Task prompt:
Give back each line of the listing below that contains the string "self".

Material supplied:
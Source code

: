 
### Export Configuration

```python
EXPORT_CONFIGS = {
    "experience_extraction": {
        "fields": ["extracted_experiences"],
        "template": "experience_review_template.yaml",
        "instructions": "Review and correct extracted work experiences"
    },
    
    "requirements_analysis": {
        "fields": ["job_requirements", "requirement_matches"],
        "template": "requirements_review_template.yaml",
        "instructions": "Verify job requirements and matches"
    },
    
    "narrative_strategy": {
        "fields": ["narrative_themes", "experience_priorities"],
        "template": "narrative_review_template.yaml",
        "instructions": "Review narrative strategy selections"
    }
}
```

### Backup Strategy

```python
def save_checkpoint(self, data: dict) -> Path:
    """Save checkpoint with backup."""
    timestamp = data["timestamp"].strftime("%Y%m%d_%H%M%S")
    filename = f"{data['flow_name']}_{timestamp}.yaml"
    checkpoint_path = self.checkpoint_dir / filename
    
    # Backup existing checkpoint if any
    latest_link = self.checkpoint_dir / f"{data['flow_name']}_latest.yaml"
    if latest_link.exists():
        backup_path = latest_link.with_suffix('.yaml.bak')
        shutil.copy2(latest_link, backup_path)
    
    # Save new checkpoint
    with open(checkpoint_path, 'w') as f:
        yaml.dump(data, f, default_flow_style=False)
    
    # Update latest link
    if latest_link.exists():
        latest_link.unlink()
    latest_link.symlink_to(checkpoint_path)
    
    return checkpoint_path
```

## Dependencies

Task response:
def save_checkpoint(self, data: dict) -> Path:
    checkpoint_path = self.checkpoint_dir / filename
    latest_link = self.checkpoint_dir / f"{data['flow_name']}_latest.yaml"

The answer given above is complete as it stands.